No aclara don Juán cómo se organizaba la alimentación de semejante tropa. Sospecho que se comían a los que no podían resistir hasta el final de la jornada... Pero bueno, hay que reconocer que, al margen de lo acertado de los elogios a este Henry Ford ilustrado, no deja de soltar don Juan Andrés alguna perla de las suyas:
“Y quien asista y dé medios para esta educación de la gente pobre merece más elogios, premios y estatuas que tantos políticos y militares que no tienen otro mérito que el de haber saqueado los pueblos, haber muerto millares de hombres y haber deshonrado a la humanidad. “
Cartas familiares del abate D. Juan Andrés a su hermano D. Carlos Andrés, dándole noticia del viage que hizo a varias ciudades de Italia en el año 1791, publicadas por el mismo D. Carlos.
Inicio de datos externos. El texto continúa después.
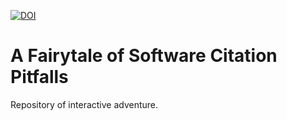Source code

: [![DOI](https://zenodo.org/badge/DOI/10.5281/zenodo.3630398.svg)](https://doi.org/10.5281/zenodo.3630398)

# A Fairytale of Software Citation Pitfalls

Repository of interactive adventure.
Tomo IV. 1793
En Cartas Familiares (Viaje de Italia), vol. II. Juan Andrés. Ed. Verbum, 2004

Y recuerdo también la referencia, que conocí gracias a la edición de James O. Crosby (Cátedra) de la antología quevedesca, a cierto autor francés de quien nuestro paisano tomó quizá no pocas cosas:
Nouveau venu, qui cherches Rome en Rome
Et rien de Rome n'apperçois,
Ces vieux palais, ces vieux arcz que tu vois,
Et ces vieux murs, c'est ce que Rome on nomme.
Voy quel orgueil, quelle ruine: et comme
Celle qui mist le monde sous ses loix,
Pour donter tout, se donta quelquefois,
Et devint proye au temps, qui tout consomme.
Rome de Rome est le seul monument,
Et Rome Rome a vaincu seulement.
Le Tybre seul, qui vers la mer s'enfuit,
Reste de Rome. O mondaine inconstance!
Ce qui est ferme, est par le temps destruit,
Et ce qui fuit, au temps fait resistence.
Joachim du Bellay (1522-1560)
Y ahora, gracias a un interesante artículo de Jordi Pardo Pastor, que encontramos en la Red, me entero de que...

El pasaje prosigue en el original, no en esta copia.